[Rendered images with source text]

---*---

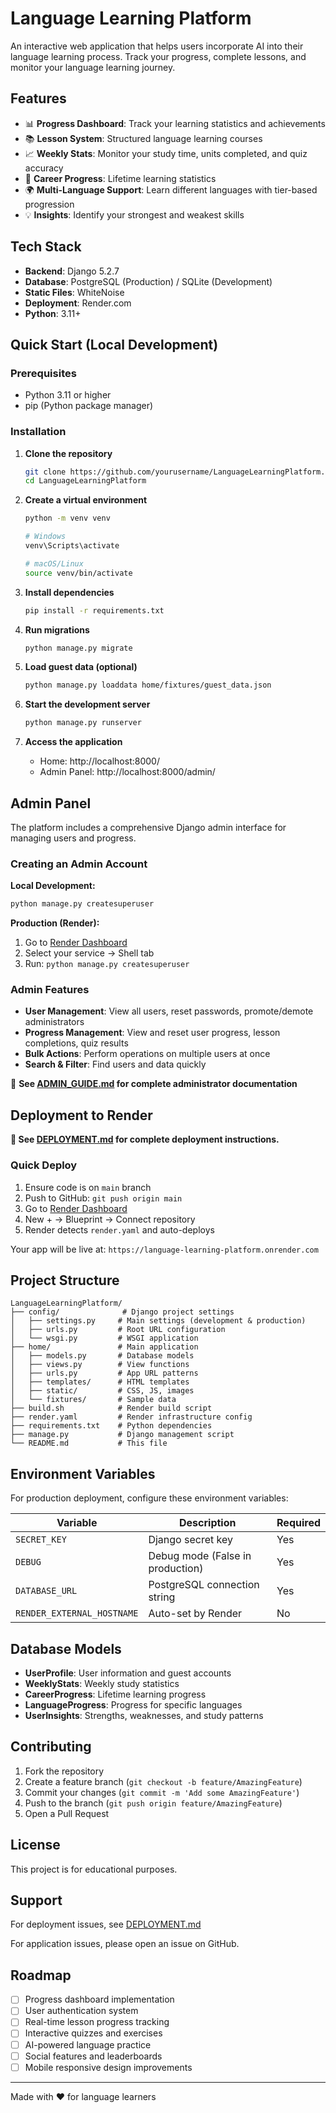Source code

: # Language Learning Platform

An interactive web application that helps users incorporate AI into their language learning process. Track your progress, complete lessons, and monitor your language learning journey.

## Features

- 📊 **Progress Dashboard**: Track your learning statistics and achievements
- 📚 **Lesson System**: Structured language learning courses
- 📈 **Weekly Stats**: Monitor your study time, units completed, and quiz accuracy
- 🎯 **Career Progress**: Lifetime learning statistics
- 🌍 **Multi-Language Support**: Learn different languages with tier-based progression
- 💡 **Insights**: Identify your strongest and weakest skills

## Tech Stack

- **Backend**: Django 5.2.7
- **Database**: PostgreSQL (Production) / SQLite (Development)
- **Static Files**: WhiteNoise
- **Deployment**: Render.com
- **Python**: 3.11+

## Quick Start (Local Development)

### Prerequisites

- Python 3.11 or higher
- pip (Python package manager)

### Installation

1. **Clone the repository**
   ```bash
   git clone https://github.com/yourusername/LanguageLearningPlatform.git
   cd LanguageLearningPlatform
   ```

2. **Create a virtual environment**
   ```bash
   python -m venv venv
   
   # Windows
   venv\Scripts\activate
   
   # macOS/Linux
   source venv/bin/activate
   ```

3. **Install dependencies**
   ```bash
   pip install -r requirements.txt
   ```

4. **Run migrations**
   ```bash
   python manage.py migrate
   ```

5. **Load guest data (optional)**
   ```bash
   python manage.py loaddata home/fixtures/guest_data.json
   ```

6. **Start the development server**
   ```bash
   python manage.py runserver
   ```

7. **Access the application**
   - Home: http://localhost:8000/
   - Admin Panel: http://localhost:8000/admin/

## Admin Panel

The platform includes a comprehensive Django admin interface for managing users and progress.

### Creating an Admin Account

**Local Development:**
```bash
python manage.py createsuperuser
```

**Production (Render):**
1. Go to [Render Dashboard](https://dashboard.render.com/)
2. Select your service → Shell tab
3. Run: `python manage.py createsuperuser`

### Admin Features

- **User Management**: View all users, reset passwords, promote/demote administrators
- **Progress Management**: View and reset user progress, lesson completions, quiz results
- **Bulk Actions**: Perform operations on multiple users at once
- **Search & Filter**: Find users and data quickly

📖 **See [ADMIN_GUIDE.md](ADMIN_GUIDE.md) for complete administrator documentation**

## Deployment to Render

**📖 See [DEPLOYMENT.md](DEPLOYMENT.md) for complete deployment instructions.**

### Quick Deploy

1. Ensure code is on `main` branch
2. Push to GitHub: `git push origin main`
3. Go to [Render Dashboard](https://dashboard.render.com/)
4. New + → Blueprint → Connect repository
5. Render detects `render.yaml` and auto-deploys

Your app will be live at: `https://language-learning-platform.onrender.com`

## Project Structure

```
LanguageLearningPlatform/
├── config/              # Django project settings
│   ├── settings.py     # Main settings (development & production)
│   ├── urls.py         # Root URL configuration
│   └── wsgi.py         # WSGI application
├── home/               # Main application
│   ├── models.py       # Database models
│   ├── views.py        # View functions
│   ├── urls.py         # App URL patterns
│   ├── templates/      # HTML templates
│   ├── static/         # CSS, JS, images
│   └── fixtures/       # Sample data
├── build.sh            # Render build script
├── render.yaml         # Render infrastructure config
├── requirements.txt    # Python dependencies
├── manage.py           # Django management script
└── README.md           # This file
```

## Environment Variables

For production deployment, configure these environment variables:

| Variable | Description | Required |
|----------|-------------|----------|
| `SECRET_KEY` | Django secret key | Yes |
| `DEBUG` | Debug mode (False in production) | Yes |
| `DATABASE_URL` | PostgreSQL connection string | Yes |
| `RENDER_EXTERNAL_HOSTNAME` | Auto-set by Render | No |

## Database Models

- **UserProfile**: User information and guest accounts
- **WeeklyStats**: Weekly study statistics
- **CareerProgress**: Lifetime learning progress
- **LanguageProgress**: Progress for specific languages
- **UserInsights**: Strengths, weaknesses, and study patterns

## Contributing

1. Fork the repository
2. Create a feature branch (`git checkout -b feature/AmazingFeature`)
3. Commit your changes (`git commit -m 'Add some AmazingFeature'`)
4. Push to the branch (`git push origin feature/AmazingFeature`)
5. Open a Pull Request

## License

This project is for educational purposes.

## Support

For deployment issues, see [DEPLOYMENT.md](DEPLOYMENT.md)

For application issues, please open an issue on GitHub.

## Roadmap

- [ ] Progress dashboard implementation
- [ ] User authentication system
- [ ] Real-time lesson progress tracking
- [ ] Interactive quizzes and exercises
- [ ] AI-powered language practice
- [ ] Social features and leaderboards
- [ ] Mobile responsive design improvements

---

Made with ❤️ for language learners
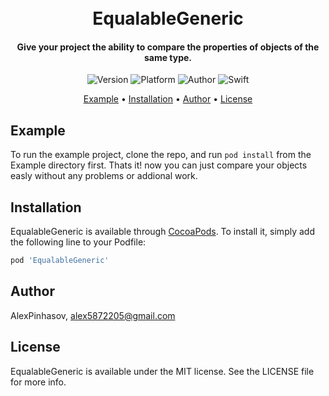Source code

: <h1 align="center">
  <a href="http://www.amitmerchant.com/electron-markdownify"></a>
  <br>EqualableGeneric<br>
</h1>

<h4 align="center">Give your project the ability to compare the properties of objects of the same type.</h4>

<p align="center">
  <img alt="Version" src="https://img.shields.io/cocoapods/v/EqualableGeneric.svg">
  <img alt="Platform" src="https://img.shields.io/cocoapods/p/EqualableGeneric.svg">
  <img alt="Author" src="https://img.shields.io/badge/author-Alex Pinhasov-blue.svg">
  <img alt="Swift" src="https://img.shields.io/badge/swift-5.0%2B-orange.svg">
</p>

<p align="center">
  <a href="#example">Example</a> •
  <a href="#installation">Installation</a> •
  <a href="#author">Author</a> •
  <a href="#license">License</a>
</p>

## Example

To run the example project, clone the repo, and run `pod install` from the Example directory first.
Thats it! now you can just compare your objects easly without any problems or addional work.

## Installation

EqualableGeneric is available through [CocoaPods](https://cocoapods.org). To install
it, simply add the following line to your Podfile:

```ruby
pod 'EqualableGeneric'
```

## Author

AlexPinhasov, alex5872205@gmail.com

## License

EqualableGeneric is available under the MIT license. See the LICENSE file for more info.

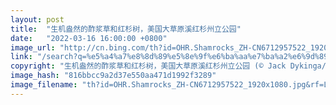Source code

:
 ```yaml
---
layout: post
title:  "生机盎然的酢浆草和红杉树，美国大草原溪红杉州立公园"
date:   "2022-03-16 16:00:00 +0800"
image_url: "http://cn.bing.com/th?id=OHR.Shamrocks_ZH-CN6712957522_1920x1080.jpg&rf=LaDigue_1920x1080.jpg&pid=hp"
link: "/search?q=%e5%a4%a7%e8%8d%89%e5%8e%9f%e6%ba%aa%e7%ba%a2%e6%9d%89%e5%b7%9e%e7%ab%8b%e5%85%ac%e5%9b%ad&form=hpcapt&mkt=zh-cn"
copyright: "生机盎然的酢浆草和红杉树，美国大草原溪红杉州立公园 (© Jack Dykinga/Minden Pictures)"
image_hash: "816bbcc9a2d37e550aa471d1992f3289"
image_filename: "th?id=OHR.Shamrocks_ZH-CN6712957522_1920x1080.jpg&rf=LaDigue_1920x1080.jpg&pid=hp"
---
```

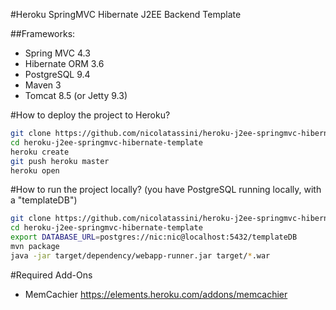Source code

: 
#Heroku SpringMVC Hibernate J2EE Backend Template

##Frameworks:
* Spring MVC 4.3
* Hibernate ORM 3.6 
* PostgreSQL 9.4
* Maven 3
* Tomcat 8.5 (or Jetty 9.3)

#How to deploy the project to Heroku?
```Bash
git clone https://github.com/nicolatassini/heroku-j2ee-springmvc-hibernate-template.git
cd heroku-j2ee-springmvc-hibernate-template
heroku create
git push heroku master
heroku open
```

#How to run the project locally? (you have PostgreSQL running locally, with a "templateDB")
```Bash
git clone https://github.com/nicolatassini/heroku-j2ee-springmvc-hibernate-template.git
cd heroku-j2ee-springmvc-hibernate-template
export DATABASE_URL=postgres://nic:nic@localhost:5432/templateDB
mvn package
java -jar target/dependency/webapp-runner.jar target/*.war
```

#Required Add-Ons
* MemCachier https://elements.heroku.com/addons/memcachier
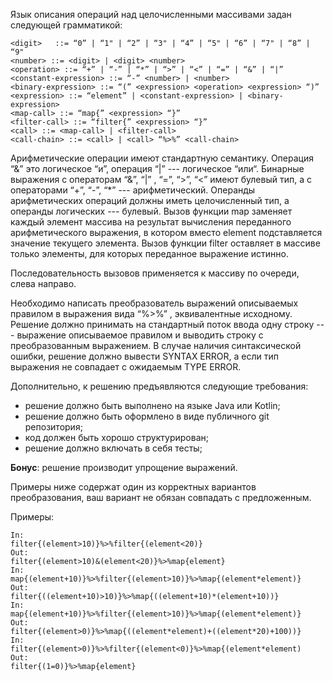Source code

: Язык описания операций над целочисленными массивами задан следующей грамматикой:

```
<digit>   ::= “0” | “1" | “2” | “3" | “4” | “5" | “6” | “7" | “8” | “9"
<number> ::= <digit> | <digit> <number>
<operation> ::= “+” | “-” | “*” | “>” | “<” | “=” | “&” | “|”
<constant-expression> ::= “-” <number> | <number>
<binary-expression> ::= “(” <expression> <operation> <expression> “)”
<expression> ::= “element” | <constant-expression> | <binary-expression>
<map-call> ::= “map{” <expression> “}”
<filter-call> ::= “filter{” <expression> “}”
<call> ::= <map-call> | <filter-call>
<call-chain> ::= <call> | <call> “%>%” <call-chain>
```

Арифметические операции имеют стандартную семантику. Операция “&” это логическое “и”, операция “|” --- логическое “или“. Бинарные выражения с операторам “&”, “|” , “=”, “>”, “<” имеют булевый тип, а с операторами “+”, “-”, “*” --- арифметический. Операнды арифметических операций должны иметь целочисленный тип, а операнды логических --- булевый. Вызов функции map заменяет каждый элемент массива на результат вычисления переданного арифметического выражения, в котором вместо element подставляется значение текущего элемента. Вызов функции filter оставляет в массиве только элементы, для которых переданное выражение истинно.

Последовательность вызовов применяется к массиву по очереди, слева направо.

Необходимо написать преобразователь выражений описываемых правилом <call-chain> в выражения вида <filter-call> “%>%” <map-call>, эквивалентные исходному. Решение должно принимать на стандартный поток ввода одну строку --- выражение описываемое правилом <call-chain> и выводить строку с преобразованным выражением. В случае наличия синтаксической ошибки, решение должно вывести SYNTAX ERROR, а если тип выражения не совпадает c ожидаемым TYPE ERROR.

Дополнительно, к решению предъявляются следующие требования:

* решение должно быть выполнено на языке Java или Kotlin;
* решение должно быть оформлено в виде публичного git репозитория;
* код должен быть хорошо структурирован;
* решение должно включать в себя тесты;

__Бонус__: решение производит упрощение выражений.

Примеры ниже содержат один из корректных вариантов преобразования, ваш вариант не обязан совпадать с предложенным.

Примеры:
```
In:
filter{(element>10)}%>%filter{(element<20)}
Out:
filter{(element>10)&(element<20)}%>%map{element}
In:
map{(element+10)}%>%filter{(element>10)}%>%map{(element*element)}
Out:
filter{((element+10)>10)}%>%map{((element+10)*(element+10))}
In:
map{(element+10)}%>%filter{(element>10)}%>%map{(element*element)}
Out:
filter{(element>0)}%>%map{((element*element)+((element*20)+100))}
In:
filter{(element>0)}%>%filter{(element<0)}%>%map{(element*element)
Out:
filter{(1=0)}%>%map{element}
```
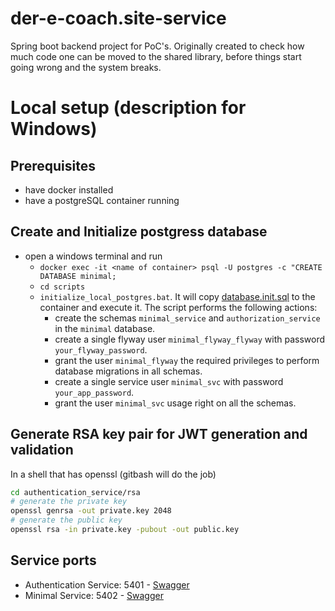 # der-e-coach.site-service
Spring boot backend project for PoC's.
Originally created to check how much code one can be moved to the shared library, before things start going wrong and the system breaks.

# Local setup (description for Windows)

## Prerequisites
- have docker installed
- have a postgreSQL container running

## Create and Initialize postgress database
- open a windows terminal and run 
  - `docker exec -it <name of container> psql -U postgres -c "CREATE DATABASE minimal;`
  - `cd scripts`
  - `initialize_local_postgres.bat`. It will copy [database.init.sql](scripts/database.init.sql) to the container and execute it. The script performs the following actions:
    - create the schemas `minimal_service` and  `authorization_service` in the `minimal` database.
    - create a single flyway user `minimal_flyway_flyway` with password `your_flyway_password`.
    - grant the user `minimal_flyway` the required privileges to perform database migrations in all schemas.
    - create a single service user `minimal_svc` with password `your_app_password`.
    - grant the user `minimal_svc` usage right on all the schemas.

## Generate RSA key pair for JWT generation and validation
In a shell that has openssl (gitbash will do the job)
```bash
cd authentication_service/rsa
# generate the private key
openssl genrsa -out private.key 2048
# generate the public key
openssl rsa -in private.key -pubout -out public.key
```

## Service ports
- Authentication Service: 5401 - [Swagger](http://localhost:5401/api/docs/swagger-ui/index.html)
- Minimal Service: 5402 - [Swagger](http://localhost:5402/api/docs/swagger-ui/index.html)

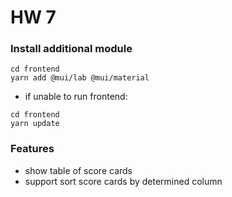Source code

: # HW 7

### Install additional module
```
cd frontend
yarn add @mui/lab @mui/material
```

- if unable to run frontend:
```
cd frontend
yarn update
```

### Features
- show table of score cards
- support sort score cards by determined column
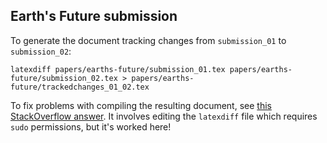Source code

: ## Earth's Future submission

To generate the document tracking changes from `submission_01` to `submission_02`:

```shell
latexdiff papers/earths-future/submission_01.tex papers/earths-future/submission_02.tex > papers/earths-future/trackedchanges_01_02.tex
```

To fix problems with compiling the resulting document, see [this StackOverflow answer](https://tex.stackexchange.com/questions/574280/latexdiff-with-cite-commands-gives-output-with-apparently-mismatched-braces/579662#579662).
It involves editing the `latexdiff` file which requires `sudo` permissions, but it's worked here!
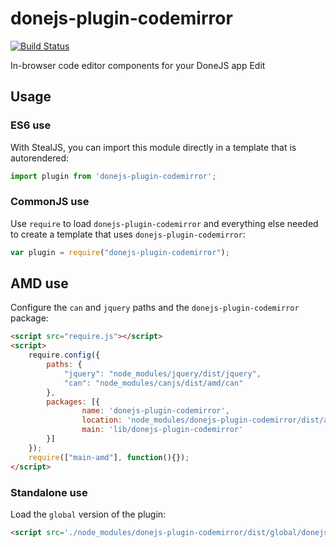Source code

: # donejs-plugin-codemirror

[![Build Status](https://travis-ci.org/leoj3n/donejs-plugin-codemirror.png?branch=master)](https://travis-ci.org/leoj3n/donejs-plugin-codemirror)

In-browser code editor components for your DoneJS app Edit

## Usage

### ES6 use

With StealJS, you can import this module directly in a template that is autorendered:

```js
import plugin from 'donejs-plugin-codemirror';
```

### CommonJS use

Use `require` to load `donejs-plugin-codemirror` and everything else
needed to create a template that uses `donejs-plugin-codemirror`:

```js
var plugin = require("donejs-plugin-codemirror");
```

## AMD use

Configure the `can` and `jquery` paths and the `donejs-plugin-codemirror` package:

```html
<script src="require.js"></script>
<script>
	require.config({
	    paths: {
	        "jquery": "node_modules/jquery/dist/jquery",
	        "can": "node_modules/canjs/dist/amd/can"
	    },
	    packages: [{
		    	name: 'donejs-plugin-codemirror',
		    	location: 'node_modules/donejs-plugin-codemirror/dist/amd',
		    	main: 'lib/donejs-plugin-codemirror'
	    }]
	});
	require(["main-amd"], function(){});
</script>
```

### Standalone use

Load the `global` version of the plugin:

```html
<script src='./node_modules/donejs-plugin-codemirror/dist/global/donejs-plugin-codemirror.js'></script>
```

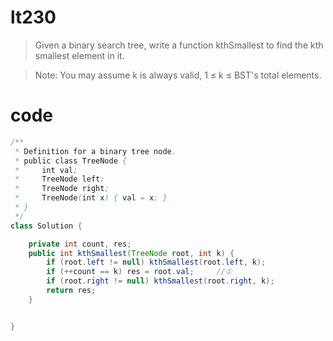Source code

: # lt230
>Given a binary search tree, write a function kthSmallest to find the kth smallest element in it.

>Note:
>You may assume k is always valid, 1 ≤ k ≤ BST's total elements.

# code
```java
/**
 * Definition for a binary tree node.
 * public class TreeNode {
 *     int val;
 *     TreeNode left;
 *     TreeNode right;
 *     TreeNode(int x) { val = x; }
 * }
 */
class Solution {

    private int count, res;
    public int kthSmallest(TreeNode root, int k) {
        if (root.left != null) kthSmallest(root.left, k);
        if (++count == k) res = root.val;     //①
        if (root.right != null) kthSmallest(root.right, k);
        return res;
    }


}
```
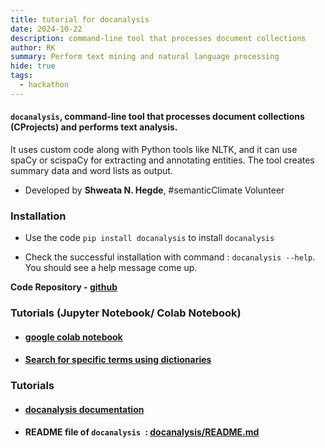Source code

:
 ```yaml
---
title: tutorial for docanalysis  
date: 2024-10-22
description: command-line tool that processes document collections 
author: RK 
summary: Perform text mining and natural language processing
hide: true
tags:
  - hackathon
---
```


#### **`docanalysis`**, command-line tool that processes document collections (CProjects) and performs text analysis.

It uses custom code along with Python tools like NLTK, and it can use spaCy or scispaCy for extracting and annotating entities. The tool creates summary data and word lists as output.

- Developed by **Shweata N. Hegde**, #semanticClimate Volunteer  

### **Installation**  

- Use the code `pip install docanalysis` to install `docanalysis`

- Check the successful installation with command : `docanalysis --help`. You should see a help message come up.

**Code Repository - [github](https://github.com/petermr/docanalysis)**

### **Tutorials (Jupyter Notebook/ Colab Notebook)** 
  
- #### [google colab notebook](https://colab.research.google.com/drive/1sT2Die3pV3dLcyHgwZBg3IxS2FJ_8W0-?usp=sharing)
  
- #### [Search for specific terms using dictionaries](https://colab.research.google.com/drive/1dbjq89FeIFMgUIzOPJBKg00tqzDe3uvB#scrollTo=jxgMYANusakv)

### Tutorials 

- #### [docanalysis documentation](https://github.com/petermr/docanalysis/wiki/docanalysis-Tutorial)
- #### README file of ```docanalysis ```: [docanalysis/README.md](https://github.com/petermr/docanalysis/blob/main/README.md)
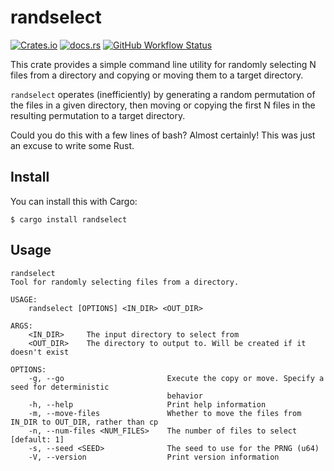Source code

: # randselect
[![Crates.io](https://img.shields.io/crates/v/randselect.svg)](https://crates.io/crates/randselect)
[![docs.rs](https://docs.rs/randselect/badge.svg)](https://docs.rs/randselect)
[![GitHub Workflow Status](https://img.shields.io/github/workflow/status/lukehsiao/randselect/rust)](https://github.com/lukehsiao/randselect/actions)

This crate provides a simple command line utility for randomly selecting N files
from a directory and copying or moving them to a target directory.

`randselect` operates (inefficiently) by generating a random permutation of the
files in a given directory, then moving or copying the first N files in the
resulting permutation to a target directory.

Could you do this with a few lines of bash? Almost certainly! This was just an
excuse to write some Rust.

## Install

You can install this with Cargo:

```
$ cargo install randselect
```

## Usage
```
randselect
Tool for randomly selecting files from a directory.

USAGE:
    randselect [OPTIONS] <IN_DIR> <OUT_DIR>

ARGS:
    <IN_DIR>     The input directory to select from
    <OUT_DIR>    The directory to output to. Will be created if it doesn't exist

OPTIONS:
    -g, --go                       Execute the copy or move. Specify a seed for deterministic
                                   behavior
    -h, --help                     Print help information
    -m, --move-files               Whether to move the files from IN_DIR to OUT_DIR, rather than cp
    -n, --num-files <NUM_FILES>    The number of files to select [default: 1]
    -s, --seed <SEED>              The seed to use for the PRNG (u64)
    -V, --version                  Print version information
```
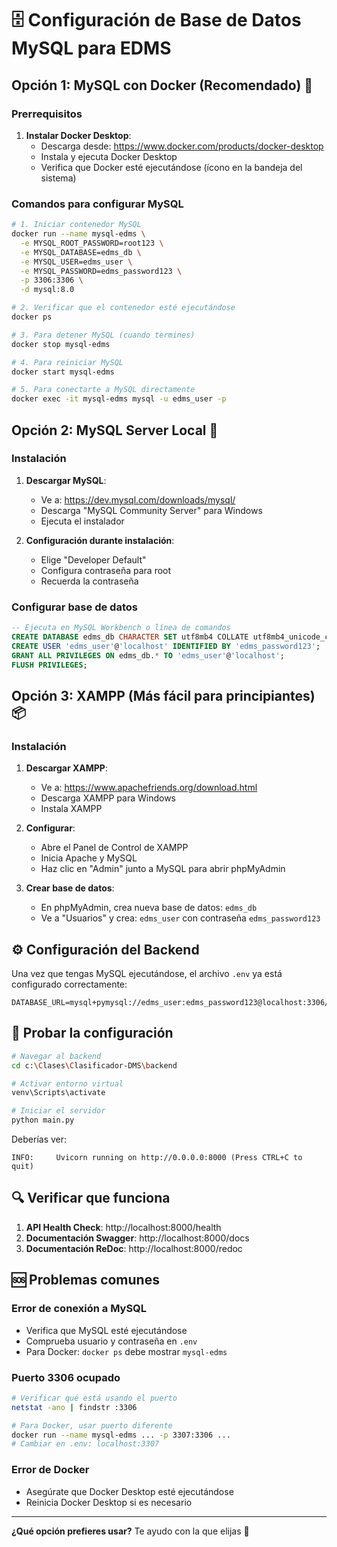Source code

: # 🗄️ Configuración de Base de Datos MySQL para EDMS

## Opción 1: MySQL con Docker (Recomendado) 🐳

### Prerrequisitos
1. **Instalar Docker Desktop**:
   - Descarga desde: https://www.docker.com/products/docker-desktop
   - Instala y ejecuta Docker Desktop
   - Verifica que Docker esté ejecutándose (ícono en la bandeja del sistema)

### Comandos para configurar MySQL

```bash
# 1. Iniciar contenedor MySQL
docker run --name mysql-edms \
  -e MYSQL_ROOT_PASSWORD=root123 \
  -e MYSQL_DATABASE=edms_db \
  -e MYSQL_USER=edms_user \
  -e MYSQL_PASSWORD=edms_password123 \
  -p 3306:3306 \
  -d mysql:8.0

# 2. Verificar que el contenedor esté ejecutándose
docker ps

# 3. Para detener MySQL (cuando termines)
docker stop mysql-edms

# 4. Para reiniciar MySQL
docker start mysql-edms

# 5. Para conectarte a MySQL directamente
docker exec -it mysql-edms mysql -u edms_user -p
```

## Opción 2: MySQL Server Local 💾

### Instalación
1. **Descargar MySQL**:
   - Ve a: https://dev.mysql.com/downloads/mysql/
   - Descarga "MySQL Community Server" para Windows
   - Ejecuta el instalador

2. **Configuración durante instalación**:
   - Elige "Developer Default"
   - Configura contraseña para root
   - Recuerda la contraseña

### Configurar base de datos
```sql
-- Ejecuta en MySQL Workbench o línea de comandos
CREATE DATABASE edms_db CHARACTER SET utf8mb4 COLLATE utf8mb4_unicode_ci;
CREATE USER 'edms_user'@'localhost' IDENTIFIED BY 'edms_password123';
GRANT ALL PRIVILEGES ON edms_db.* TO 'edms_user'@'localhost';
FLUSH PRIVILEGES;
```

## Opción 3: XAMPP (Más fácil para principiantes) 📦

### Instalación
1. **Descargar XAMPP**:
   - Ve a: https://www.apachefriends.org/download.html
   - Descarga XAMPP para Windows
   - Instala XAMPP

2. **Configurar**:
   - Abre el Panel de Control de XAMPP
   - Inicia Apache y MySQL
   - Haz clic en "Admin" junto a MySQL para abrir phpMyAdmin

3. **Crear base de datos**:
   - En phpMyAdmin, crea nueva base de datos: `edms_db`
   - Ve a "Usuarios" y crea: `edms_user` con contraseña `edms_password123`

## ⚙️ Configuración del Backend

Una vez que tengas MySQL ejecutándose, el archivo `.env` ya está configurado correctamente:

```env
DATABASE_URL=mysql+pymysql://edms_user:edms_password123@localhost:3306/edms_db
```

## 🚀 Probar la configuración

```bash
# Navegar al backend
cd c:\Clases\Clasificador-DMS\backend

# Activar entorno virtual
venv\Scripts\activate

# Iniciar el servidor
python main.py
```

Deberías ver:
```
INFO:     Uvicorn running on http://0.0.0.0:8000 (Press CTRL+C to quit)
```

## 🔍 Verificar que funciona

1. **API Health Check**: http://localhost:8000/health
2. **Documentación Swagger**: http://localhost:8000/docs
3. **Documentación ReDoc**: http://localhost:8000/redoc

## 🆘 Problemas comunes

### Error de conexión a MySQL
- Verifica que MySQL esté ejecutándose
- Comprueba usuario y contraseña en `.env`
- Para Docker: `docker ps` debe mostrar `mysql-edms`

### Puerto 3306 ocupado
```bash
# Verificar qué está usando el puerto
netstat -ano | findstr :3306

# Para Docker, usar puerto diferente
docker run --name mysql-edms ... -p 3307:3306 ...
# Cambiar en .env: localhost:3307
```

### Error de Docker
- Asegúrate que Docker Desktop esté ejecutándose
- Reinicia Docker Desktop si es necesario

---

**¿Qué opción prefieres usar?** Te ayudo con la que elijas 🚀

---*---

Starting at the first line of the records and stopping after the line with "- 📊 **Progress", copy each line exactly; pictures stay out.

Source code

: # Language Learning Platform

An interactive web application that helps users incorporate AI into their language learning process. Track your progress, complete lessons, and monitor your language learning journey.

## Features

- 📊 **Progress Dashboard**: Track your learning statistics and achievements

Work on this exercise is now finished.